Il tiro di Cigliani nuovamente al servizio della Pallacanestro Vigarano

Pallacanestro Vigarano annuncia con piacere il ritorno al PalaVigarano di una protagonista del proprio recente passato, Irene Cigliani.

Nata a Trieste, il 15 febbraio 1992, può ricoprire i ruoli di tiratore nelle posizioni di due e tre, sfruttando il proprio grande talento nel tiro dalla media/lunga distanza. Per Cigliani un gradito ritorno, vista la presenza in maglia Vassalli 2G nell’annata 2013/14 dove ha raggiunto la promozione in Serie A1 e la finale di Coppa Italia A2 2014 a Napoli.

Dopo l’inizio di carriera a Trieste nella Ginnastica Triestina, viene acquistata da Bologna. Il club felsineo la gira però subito in prestito a Cervia, allora guidata da Lanfranco Giordani con cui ottiene una salvezza a fronte di un roster giovanissimo, ma di talento (Santarelli, Rulli, Nori, Ramò, Morsiani, Carangelo per esempio) dove conquista il Titolo Italiano U19 a Caltanissetta.

L’anno dopo lo sbarco sotto le due torri, guidata da Gigi Piatti, nella Meccanica Nova che arriva fino alla finale promozione (persa 2-1 proprio contro la Vassalli 2G), quindi successivamente nello spareggio con l’Azzurra Orvieto. Nel 2012 centra anche la Coppa Italia di A2 vinta al PalaDozza. Cigliani innescata da Zanoli e Nannucci firma oltre 60 canestri dall’arco con il 33% sfiorando la doppia cifra di media (9.7pt). L’anno successivo conquista i PlayOff, quindi l’arrivo al PalaVigarano.

L’ultima stagione è ancora a Bologna, pur con qualche fastidio muscolare che l’ha frenata soprattutto nel finale, va in doppia cifra in 11 gare (Season High 19pt) e porta a coach Lolli interessanti soluzioni di tiro sul perimetro.

Chiusa l’esperienza con il club bolognese, ecco ora il ritorno a Vigarano. Questa volta nella massima serie, categoria in cui Cigliani pur dotata di grande esperienza, anche con la maglia azzurra, si cala con grande umiltà e voglia. Sarà una nuova sfida da vincere tutti insieme.

Sul fronte personale Irene è a pochi esami dalla laurea in Scienze della Formazione.

Nelle ultime settimane ha lavorato forte in palestra e sala pesi, con un lavoro specifico sia di recupero che prevenzione, per farsi trovare all’appuntamento con la Serie A1, più che pronta.

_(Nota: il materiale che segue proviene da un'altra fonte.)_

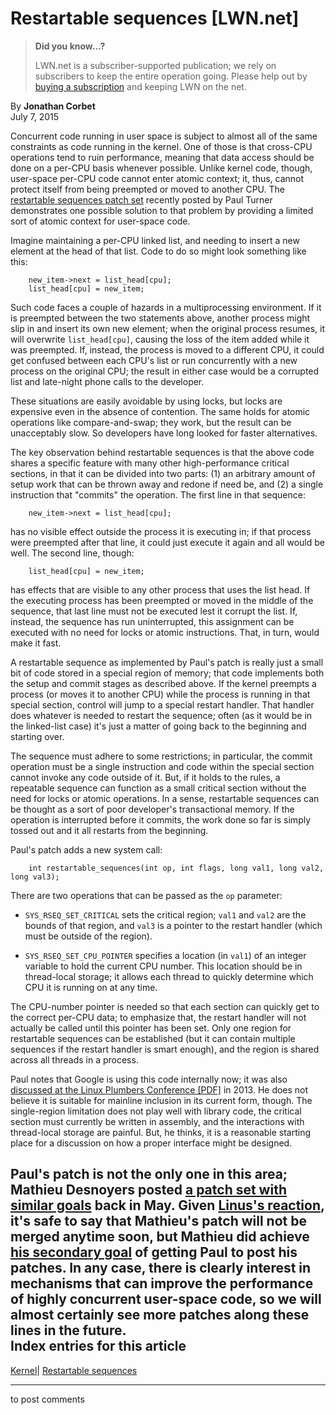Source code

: # Restartable sequences [LWN.net]

> **Did you know...?**
> 
> LWN.net is a subscriber-supported publication; we rely on subscribers to keep the entire operation going. Please help out by [buying a subscription](/Promo/nst-nag4/subscribe) and keeping LWN on the net. 

By **Jonathan Corbet**  
July 7, 2015 

Concurrent code running in user space is subject to almost all of the same constraints as code running in the kernel. One of those is that cross-CPU operations tend to ruin performance, meaning that data access should be done on a per-CPU basis whenever possible. Unlike kernel code, though, user-space per-CPU code cannot enter atomic context; it, thus, cannot protect itself from being preempted or moved to another CPU. The [restartable sequences patch set](/Articles/649288/) recently posted by Paul Turner demonstrates one possible solution to that problem by providing a limited sort of atomic context for user-space code. 

Imagine maintaining a per-CPU linked list, and needing to insert a new element at the head of that list. Code to do so might look something like this: 
    
    
        new_item->next = list_head[cpu];
        list_head[cpu] = new_item;
    

Such code faces a couple of hazards in a multiprocessing environment. If it is preempted between the two statements above, another process might slip in and insert its own new element; when the original process resumes, it will overwrite `list_head[cpu]`, causing the loss of the item added while it was preempted. If, instead, the process is moved to a different CPU, it could get confused between each CPU's list or run concurrently with a new process on the original CPU; the result in either case would be a corrupted list and late-night phone calls to the developer. 

These situations are easily avoidable by using locks, but locks are expensive even in the absence of contention. The same holds for atomic operations like compare-and-swap; they work, but the result can be unacceptably slow. So developers have long looked for faster alternatives. 

The key observation behind restartable sequences is that the above code shares a specific feature with many other high-performance critical sections, in that it can be divided into two parts: (1) an arbitrary amount of setup work that can be thrown away and redone if need be, and (2) a single instruction that "commits" the operation. The first line in that sequence: 
    
    
        new_item->next = list_head[cpu];
    

has no visible effect outside the process it is executing in; if that process were preempted after that line, it could just execute it again and all would be well. The second line, though: 
    
    
        list_head[cpu] = new_item;
    

has effects that are visible to any other process that uses the list head. If the executing process has been preempted or moved in the middle of the sequence, that last line must not be executed lest it corrupt the list. If, instead, the sequence has run uninterrupted, this assignment can be executed with no need for locks or atomic instructions. That, in turn, would make it fast. 

A restartable sequence as implemented by Paul's patch is really just a small bit of code stored in a special region of memory; that code implements both the setup and commit stages as described above. If the kernel preempts a process (or moves it to another CPU) while the process is running in that special section, control will jump to a special restart handler. That handler does whatever is needed to restart the sequence; often (as it would be in the linked-list case) it's just a matter of going back to the beginning and starting over. 

The sequence must adhere to some restrictions; in particular, the commit operation must be a single instruction and code within the special section cannot invoke any code outside of it. But, if it holds to the rules, a repeatable sequence can function as a small critical section without the need for locks or atomic operations. In a sense, restartable sequences can be thought as a sort of poor developer's transactional memory. If the operation is interrupted before it commits, the work done so far is simply tossed out and it all restarts from the beginning. 

Paul's patch adds a new system call: 
    
    
        int restartable_sequences(int op, int flags, long val1, long val2, long val3);
    

There are two operations that can be passed as the `op` parameter: 

  * `SYS_RSEQ_SET_CRITICAL` sets the critical region; `val1` and `val2` are the bounds of that region, and `val3` is a pointer to the restart handler (which must be outside of the region). 

  * `SYS_RSEQ_SET_CPU_POINTER` specifies a location (in `val1`) of an integer variable to hold the current CPU number. This location should be in thread-local storage; it allows each thread to quickly determine which CPU it is running on at any time. 




The CPU-number pointer is needed so that each section can quickly get to the correct per-CPU data; to emphasize that, the restart handler will not actually be called until this pointer has been set. Only one region for restartable sequences can be established (but it can contain multiple sequences if the restart handler is smart enough), and the region is shared across all threads in a process. 

Paul notes that Google is using this code internally now; it was also [discussed at the Linux Plumbers Conference [PDF]](http://www.linuxplumbersconf.org/2013/ocw/system/presentations/1695/original/LPC%20-%20PerCpu%20Atomics.pdf) in 2013. He does not believe it is suitable for mainline inclusion in its current form, though. The single-region limitation does not play well with library code, the critical section must currently be written in assembly, and the interactions with thread-local storage are painful. But, he thinks, it is a reasonable starting place for a discussion on how a proper interface might be designed. 

Paul's patch is not the only one in this area; Mathieu Desnoyers posted [a patch set with similar goals](/Articles/645717/) back in May. Given [Linus's reaction](http://thread.gmane.org/gmane.linux.kernel/1959603/focus=1961389), it's safe to say that Mathieu's patch will not be merged anytime soon, but Mathieu did achieve [his secondary goal](http://thread.gmane.org/gmane.linux.kernel/1959603/focus=1962052) of getting Paul to post his patches. In any case, there is clearly interest in mechanisms that can improve the performance of highly concurrent user-space code, so we will almost certainly see more patches along these lines in the future.  
Index entries for this article  
---  
[Kernel](/Kernel/Index)| [Restartable sequences](/Kernel/Index#Restartable_sequences)  
  


* * *

to post comments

La squadra intanto si avvia rapidamente verso la sua formazione definitiva, con la sola posizione della regista di riserva ancora in via di definizione; la società ha contatti ben avviati con diversi prospetti e a breve andrà a chiudere il roster nei primi giorni del mese corrente.

Avere Cigliani e Capoferri è garanzia di qualità sul perimetro, con due tra i migliori tiratori della A2 delle ultime stagioni, in grado di punire in qualunque momento eventuali raddoppi o una difesa a zona molto chiusa in area. Una risorsa in più per la panchina biancorossa. “Cercavamo un elemento che potesse garantirci punti in uscita dalla panchina” introduce coach Savini Ho parlato lungamente con Irene per spiegarle cosa ho in mente e cosa mi aspetto da lei. Ho trovato grande disponibilità sin dalle prime battute, una giocatrice più matura e dalle maggiori sicurezze rispetto al passato. A 23 anni, gli ho proposto di salire a bordo di questa avventura. Pur avendo diverse offerte anche da altre squadre e tantissimi club di A2, ha accettato di buon grado il progetto. Per un allenatore poter contare su qualità specifiche amplia le possibilità tattiche della propria squadra, e questo è solo un vantaggio. Abbiamo condiviso la necessità in estate di mettersi in riga fisicamente, con il recupero dagli infortuni ormai completato, è in corso tutt’ora un programma di potenziamento e prevenzione, soprattutto nella parte inferiore del corpo che non potrà che farle bene. Avere Alice Orsini è ovviamente una garanzia al riguardo, sono molto sereno. Come me, Irene non vede l’ora di iniziare, e questo è un ottimo segno da cui partire. Avrò a disposizione due dei migliori tiratori della A2 degli ultimi anni, avere fiuto per il canestro e grande precisione al tiro è una risorsa che potrà sempre tornare utile. Dovremo essere bravi a saperle innescare e sfruttare, nella massima serie la fisicità è molto alta, per questo la circolazione della palla sarà un aspetto importante, insieme ai tempi. Martina e Irene spero nel caso sapranno fare buon uso del vantaggio che questa circolazione potrà portare”.